Philippine romantic comedy streaming television series by Richard Arellano

The House Arrest of Us is a Philippine romantic comedy streaming television series starring Kathryn Bernardo and Daniel Padilla, directed by Richard Arellano and written by Carmi Raymundo. It is about an engaged couple who get locked in one house with both their families. The series was produced under Star Cinema and was first made available online on October 24, 2020, on KTX, iWantTFC and TFC IPTV PPV.

==Plot==
Korics and Q at long last choose to get ready for marriage. However, as Korics' enormous freed family goes to Q's critical and nouveau riche family for the pamamanhikan (courtship), the government abruptly declares a total hard lockdown.

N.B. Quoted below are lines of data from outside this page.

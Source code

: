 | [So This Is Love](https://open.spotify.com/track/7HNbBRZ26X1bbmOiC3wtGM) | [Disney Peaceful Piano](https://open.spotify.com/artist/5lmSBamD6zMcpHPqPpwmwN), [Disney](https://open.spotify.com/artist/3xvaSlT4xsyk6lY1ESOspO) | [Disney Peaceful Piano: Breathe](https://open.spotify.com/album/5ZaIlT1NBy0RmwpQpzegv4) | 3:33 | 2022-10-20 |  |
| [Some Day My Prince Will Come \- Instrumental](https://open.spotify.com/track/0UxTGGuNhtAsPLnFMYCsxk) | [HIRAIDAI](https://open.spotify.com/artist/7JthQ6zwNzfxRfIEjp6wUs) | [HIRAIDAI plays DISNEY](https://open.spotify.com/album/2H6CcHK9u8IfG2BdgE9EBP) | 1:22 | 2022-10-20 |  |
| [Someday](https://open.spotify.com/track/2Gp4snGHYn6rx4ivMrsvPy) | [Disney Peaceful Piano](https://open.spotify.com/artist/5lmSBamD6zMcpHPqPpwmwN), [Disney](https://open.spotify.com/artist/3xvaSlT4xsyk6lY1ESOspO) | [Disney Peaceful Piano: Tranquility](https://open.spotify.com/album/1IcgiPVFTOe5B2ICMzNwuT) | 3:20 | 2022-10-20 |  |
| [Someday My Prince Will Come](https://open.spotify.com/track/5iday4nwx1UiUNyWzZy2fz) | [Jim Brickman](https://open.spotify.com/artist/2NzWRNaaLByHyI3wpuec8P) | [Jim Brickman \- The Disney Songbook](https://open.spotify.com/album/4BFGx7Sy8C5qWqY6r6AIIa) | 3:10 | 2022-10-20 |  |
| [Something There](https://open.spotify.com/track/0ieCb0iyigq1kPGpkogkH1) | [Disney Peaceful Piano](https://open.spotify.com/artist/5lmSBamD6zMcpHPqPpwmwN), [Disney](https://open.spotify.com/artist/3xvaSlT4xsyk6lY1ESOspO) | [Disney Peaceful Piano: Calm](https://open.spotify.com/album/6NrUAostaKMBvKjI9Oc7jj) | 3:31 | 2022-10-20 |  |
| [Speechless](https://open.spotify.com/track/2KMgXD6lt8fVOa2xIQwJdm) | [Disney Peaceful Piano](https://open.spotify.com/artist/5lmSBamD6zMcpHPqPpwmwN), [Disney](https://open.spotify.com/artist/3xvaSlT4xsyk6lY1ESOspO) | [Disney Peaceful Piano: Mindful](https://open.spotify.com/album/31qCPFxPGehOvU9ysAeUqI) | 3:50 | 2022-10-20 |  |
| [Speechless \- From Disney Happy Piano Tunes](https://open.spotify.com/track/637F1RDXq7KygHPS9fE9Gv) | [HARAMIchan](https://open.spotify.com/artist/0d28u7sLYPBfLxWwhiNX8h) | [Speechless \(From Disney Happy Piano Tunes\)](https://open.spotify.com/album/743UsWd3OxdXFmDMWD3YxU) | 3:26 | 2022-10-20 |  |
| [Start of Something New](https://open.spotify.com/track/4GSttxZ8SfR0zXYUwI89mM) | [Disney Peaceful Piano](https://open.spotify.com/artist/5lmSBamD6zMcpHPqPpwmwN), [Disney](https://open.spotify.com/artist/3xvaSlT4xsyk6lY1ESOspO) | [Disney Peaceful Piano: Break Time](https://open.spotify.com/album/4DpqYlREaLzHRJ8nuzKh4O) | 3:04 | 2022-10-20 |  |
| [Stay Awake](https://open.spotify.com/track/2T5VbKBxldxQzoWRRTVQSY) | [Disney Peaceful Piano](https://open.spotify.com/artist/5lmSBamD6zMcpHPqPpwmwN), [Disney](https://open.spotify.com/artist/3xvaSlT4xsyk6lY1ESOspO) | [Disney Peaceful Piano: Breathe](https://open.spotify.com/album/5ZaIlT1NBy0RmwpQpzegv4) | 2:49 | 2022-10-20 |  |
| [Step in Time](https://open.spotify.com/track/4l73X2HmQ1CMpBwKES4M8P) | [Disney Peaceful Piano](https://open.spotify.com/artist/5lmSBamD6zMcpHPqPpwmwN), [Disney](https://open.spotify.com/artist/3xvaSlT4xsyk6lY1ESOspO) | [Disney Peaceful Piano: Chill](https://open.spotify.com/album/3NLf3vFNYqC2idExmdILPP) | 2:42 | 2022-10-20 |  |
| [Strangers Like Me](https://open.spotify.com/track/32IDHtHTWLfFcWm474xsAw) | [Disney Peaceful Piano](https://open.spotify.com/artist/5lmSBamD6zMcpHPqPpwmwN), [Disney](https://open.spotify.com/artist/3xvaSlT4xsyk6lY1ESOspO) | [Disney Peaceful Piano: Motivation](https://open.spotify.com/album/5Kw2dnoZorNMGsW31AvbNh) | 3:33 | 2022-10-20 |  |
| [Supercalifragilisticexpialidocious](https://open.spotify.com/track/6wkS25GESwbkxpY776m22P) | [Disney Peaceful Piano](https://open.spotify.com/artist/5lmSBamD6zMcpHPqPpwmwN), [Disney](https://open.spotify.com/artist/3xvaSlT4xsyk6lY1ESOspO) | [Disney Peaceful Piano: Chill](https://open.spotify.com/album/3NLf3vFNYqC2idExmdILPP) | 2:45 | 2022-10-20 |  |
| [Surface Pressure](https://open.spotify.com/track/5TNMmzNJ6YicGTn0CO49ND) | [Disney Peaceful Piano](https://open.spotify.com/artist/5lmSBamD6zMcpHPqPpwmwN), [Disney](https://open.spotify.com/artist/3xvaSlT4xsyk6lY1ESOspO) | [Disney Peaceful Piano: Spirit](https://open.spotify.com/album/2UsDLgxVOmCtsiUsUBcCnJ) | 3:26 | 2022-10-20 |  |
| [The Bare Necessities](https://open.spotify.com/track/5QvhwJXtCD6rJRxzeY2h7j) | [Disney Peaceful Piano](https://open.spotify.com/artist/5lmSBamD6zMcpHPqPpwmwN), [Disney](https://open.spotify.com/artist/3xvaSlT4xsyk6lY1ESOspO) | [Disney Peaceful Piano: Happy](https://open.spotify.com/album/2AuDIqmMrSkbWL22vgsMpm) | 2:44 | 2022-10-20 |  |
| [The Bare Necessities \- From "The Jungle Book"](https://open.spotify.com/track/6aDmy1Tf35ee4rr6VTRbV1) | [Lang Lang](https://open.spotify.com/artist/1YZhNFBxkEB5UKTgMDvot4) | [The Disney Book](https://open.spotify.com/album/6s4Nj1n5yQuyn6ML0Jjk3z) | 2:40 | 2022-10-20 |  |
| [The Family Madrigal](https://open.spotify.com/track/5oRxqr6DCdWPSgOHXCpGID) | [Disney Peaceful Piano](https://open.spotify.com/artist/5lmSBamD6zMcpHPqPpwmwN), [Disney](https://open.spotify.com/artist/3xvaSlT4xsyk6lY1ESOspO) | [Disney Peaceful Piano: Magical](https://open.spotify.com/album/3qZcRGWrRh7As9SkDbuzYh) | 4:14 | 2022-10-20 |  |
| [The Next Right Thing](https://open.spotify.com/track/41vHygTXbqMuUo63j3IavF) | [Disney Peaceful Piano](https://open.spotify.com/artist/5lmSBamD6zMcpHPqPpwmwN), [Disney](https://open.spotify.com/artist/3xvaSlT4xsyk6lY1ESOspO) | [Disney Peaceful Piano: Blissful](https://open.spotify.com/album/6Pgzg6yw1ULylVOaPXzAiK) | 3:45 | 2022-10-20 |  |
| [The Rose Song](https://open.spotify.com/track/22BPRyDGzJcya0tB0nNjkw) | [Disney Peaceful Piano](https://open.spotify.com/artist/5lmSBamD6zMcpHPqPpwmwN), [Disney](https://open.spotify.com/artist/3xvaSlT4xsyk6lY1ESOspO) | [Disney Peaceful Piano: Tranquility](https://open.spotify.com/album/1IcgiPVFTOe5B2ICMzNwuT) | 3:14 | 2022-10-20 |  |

The couple should live with one another and their fighting families during the COVID-19 pandemic.

==Cast==
===Main===
- Kathryn Bernardo as Queencess "Q" Capili
- Daniel Padilla as Enrico "Korics" de Guzman

===Supporting===
- Herbert Bautista as Sylverter "Sylver" Capili
- Ruffa Gutierrez as Zenaida "Zena" Capili
- Gardo Versoza as Rudy "Papawan" de Guzman
- Arlene Muhlach as Bernadette "Berna" de Guzman
- Dennis Padilla as Papatu
- Anthony Jennings as Rufus de Guzman
- Riva Quenery as Abigail "Abi" de Guzman
- Alora Sasam as Yaya Marie
- Hyubs Azarcon as Mang Roger
- Marc Logan as the Interviewer
- Ria Atayde as Q's best friend
- Juan Miguel Severo as Q's best friend
- Summer Ford as herself

===Guest===
- Kakai Bautista as Estella

==Production==
The digital series was shot during the enhanced community quarantine in Luzon imposed in early 2020 as a response to the COVID-19 pandemic. Bernardo and Padilla said that it is hard for them to shoot the series project because they need to follow various pandemic-related safety protocols with the cast not allowed to go out of the village were the series was filmed. Bernardo also clarified that digital series was not connected to their 2018 film The Hows of Us, other than the similarity of the name of the series with the film.

==Release==
The House Arrest of Us was first made available on October 24, 2020, through KTX.ph. It was also released through iWantTFC. Episodes were released weekly, with the last episode made available on January 16, 2021.

The series was also made available for streaming on Netflix in the Philippines starting February 1, 2021. Netflix reached out to the producers of the series for rights to stream the series even before its original run ended.